Valenzuela said investigators have not identified the driver but two others identified as being part of the smuggling operation were in custody.
The U.S. Attorney for Arizona filed a criminal complaint Monday charging Carlos Cortez and Jose Luis Zepeda-Cruz with conspiring to transport 28 to 30 illegal immigrants from Mexico, including 18 people loaded into the truck that crashed.
Zepeda-Cruz, 24, was accused of leading the group into the United States near Naco. Cortez, 29, was identified as a passenger in the pickup, one of two trucks involved in the smuggling operation.

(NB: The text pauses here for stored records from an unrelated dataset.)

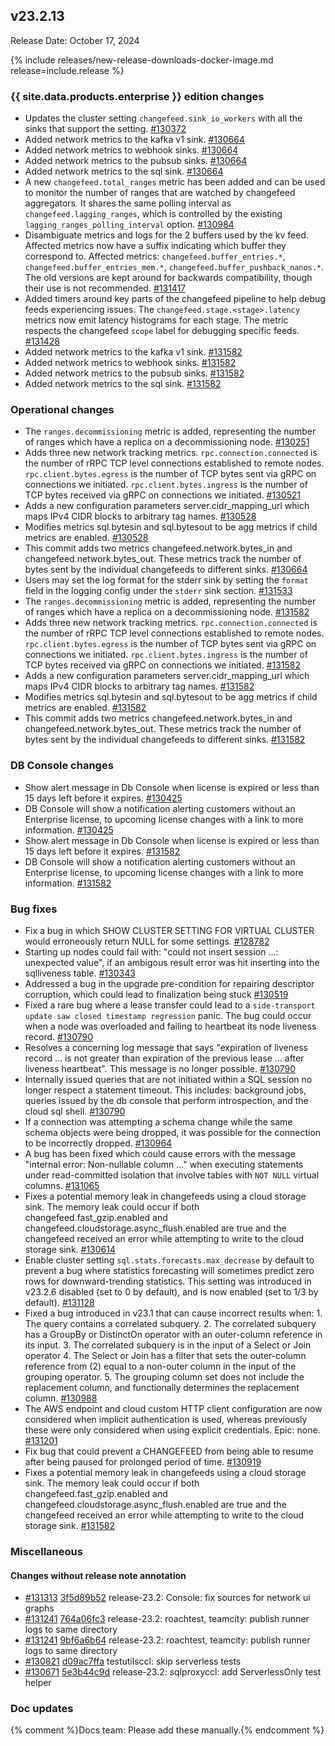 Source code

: ## v23.2.13

Release Date: October 17, 2024

{% include releases/new-release-downloads-docker-image.md release=include.release %}
<h3 id="v23-2-13-{{-site.data.products.enterprise-}}-edition-changes">{{ site.data.products.enterprise }} edition changes</h3>

- Updates the cluster setting `changefeed.sink_io_workers` with all the sinks that support the setting. [#130372][#130372]
- Added network metrics to the kafka v1 sink. [#130664][#130664]
- Added network metrics to webhook sinks. [#130664][#130664]
- Added network metrics to the pubsub sinks. [#130664][#130664]
- Added network metrics to the sql sink. [#130664][#130664]
- A new `changefeed.total_ranges` metric has been added and can be used to monitor the number of ranges that are watched by changefeed aggregators. It shares the same polling interval as `changefeed.lagging_ranges`, which is controlled by the existing `lagging_ranges_polling_interval` option. [#130984][#130984]
- Disambiguate metrics and logs for the 2 buffers used by the kv feed. Affected metrics now have a suffix indicating which buffer they correspond to. Affected metrics: `changefeed.buffer_entries.*`, `changefeed.buffer_entries_mem.*`, `changefeed.buffer_pushback_nanos.*`. The old versions are kept around for backwards compatibility, though their use is not recommended. [#131417][#131417]
- Added timers around key parts of the changefeed pipeline to help debug feeds experiencing issues. The `changefeed.stage.<stage>.latency` metrics now emit latency histograms for each stage. The metric respects the changefeed `scope` label for debugging specific feeds. [#131428][#131428]
- Added network metrics to the kafka v1 sink. [#131582][#131582]
- Added network metrics to webhook sinks. [#131582][#131582]
- Added network metrics to the pubsub sinks. [#131582][#131582]
- Added network metrics to the sql sink. [#131582][#131582]

<h3 id="v23-2-13-operational-changes">Operational changes</h3>

- The `ranges.decommissioning` metric is added, representing the number of ranges which have a replica on a decommissioning node. [#130251][#130251]
- Adds three new network tracking metrics. `rpc.connection.connected` is the number of rRPC TCP level connections established to remote nodes. `rpc.client.bytes.egress` is the number of TCP bytes sent via gRPC on connections we initiated. `rpc.client.bytes.ingress` is the number of TCP bytes received via gRPC on connections we initiated. [#130521][#130521]
- Adds a new configuration parameters server.cidr_mapping_url which maps IPv4 CIDR blocks to arbitrary tag names. [#130528][#130528]
- Modifies metrics sql.bytesin and sql.bytesout to be agg metrics if child metrics are enabled. [#130528][#130528]
- This commit adds two metrics changefeed.network.bytes_in and changefeed.network.bytes_out. These metrics track the number of bytes sent by the individual changefeeds to different sinks. [#130664][#130664]
- Users may set the log format for the stderr sink by setting the `format` field in the logging config under the `stderr` sink section. [#131533][#131533]
- The `ranges.decommissioning` metric is added, representing the number of ranges which have a replica on a decommissioning node. [#131582][#131582]
- Adds three new network tracking metrics. `rpc.connection.connected` is the number of rRPC TCP level connections established to remote nodes. `rpc.client.bytes.egress` is the number of TCP bytes sent via gRPC on connections we initiated. `rpc.client.bytes.ingress` is the number of TCP bytes received via gRPC on connections we initiated. [#131582][#131582]
- Adds a new configuration parameters server.cidr_mapping_url which maps IPv4 CIDR blocks to arbitrary tag names. [#131582][#131582]
- Modifies metrics sql.bytesin and sql.bytesout to be agg metrics if child metrics are enabled. [#131582][#131582]
- This commit adds two metrics changefeed.network.bytes_in and changefeed.network.bytes_out. These metrics track the number of bytes sent by the individual changefeeds to different sinks. [#131582][#131582]

<h3 id="v23-2-13-db-console-changes">DB Console changes</h3>

- Show alert message in Db Console when license is expired or less than 15 days left before it expires. [#130425][#130425]
- DB Console will show a notification alerting customers without an Enterprise license, to upcoming license changes with a link to more information. [#130425][#130425]
- Show alert message in Db Console when license is expired or less than 15 days left before it expires. [#131582][#131582]
- DB Console will show a notification alerting customers without an Enterprise license, to upcoming license changes with a link to more information. [#131582][#131582]

<h3 id="v23-2-13-bug-fixes">Bug fixes</h3>

- Fix a bug in which SHOW CLUSTER SETTING FOR VIRTUAL CLUSTER would erroneously return NULL for some settings. [#128782][#128782]
- Starting up nodes could fail with: "could not insert session ...: unexpected value", if an ambigous result error was hit inserting into the sqlliveness table. [#130343][#130343]
- Addressed a bug in the upgrade pre-condition for repairing descriptor corruption, which could lead to finalization being stuck [#130519][#130519]
- Fixed a rare bug where a lease transfer could lead to a `side-transport update saw closed timestamp regression` panic. The bug could occur when a node was overloaded and failing to heartbeat its node liveness record. [#130790][#130790]
- Resolves a concerning log message that says "expiration of liveness record ... is not greater than expiration of the previous lease ... after liveness heartbeat". This message is no longer possible. [#130790][#130790]
- Internally issued queries that are not initiated within a SQL session no longer respect a statement timeout. This includes: background jobs, queries issued by the db console that perform introspection, and the cloud sql shell. [#130790][#130790]
- If a connection was attempting a schema change while the same schema objects were being dropped, it was possible for the connection to be incorrectly dropped. [#130964][#130964]
- A bug has been fixed which could cause errors with the message "internal error: Non-nullable column ..." when executing statements under read-committed isolation that involve tables with `NOT NULL` virtual columns. [#131065][#131065]
- Fixes a potential memory leak in changefeeds using a cloud storage sink. The memory leak could occur if both changefeed.fast_gzip.enabled and changefeed.cloudstorage.async_flush.enabled are true and the changefeed received an error while attempting to write to the cloud storage sink. [#130614][#130614]
- Enable cluster setting `sql.stats.forecasts.max_decrease` by default to prevent a bug where statistics forecasting will sometimes predict zero rows for downward-trending statistics. This setting was introduced in v23.2.6 disabled (set to 0 by default), and is now enabled (set to 1/3 by default). [#131128][#131128]
- Fixed a bug introduced in v23.1 that can cause incorrect results when: 1. The query contains a correlated subquery. 2. The correlated subquery has a GroupBy or DistinctOn operator with an    outer-column reference in its input. 3. The correlated subquery is in the input of a Select or Join operator 4. The Select or Join has a filter that sets the outer-column reference from    (2) equal to a non-outer column in the input of the grouping operator. 5. The grouping column set does not include the replacement column, and    functionally determines the replacement column. [#130988][#130988]
- The AWS endpoint and cloud custom HTTP client configuration are now considered when implicit authentication is used, whereas previously these were only considered when using explicit credentials.  Epic: none. [#131201][#131201]
- Fix bug that could prevent a CHANGEFEED from being able to resume after being paused for prolonged period of time. [#130919][#130919]
- Fixes a potential memory leak in changefeeds using a cloud storage sink. The memory leak could occur if both changefeed.fast_gzip.enabled and changefeed.cloudstorage.async_flush.enabled are true and the changefeed received an error while attempting to write to the cloud storage sink. [#131582][#131582]

<h3 id="v23-2-13-miscellaneous">Miscellaneous</h3>

<h4 id="v23-2-13-changes-without-release-note-annotation">Changes without release note annotation</h4>

- [#131313][#131313] [3f5d89b52][3f5d89b52] release-23.2: Console: fix sources for network ui graphs
- [#131241][#131241] [764a06fc3][764a06fc3] release-23.2: roachtest, teamcity: publish runner logs to same directory
- [#131241][#131241] [9bf6a6b64][9bf6a6b64] release-23.2: roachtest, teamcity: publish runner logs to same directory
- [#130821][#130821] [d09ac7ffa][d09ac7ffa] testutilsccl: skip serverless tests
- [#130671][#130671] [5e3b44c9d][5e3b44c9d] release-23.2: sqlproxyccl: add ServerlessOnly test helper

<h3 id="v23-2-13-doc-updates">Doc updates</h3>

{% comment %}Docs team: Please add these manually.{% endcomment %}



[#128782]: https://github.com/cockroachdb/cockroach/pull/128782
[#130251]: https://github.com/cockroachdb/cockroach/pull/130251
[#130343]: https://github.com/cockroachdb/cockroach/pull/130343
[#130372]: https://github.com/cockroachdb/cockroach/pull/130372
[#130425]: https://github.com/cockroachdb/cockroach/pull/130425
[#130519]: https://github.com/cockroachdb/cockroach/pull/130519
[#130521]: https://github.com/cockroachdb/cockroach/pull/130521
[#130528]: https://github.com/cockroachdb/cockroach/pull/130528
[#130614]: https://github.com/cockroachdb/cockroach/pull/130614
[#130664]: https://github.com/cockroachdb/cockroach/pull/130664
[#130671]: https://github.com/cockroachdb/cockroach/pull/130671
[#130790]: https://github.com/cockroachdb/cockroach/pull/130790
[#130821]: https://github.com/cockroachdb/cockroach/pull/130821
[#130919]: https://github.com/cockroachdb/cockroach/pull/130919
[#130964]: https://github.com/cockroachdb/cockroach/pull/130964
[#130984]: https://github.com/cockroachdb/cockroach/pull/130984
[#130988]: https://github.com/cockroachdb/cockroach/pull/130988
[#131065]: https://github.com/cockroachdb/cockroach/pull/131065
[#131128]: https://github.com/cockroachdb/cockroach/pull/131128
[#131201]: https://github.com/cockroachdb/cockroach/pull/131201
[#131241]: https://github.com/cockroachdb/cockroach/pull/131241
[#131313]: https://github.com/cockroachdb/cockroach/pull/131313
[#131417]: https://github.com/cockroachdb/cockroach/pull/131417
[#131428]: https://github.com/cockroachdb/cockroach/pull/131428
[#131533]: https://github.com/cockroachdb/cockroach/pull/131533
[#131582]: https://github.com/cockroachdb/cockroach/pull/131582
[3f5d89b52]: https://github.com/cockroachdb/cockroach/commit/3f5d89b52
[5e3b44c9d]: https://github.com/cockroachdb/cockroach/commit/5e3b44c9d
[764a06fc3]: https://github.com/cockroachdb/cockroach/commit/764a06fc3
[9bf6a6b64]: https://github.com/cockroachdb/cockroach/commit/9bf6a6b64
[d09ac7ffa]: https://github.com/cockroachdb/cockroach/commit/d09ac7ffa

Smugglers who formerly used their own or friends’ vehicles have turned to newer, better conditioned, high-speed stolen vehicles for their smuggling operations, according to Valenzuela.
He said that enables them to drive more recklessly and with an increased willingness to run from law enforcement officers.
“I think it is fairly indicative of the greater risk everybody who has to share the highway with these guys has to encounter,” Preston said. “What we see now with these professional (smuggling) organizations is they’re becoming more violent, more reckless, more desperate, high rates of speed.”
“The smugglers are definitely becoming more violent and more organized,” said Kat Rodriguez, coordinating organizer for the Arizona Border Rights Coalition.
She said smugglers view immigrants strictly as “a commodity and not a human being” and U.S. immigration policies have helped make smuggling so profitable.
Cochise County Sheriff Larry Devers said the greed of smugglers has “overcome their senses.”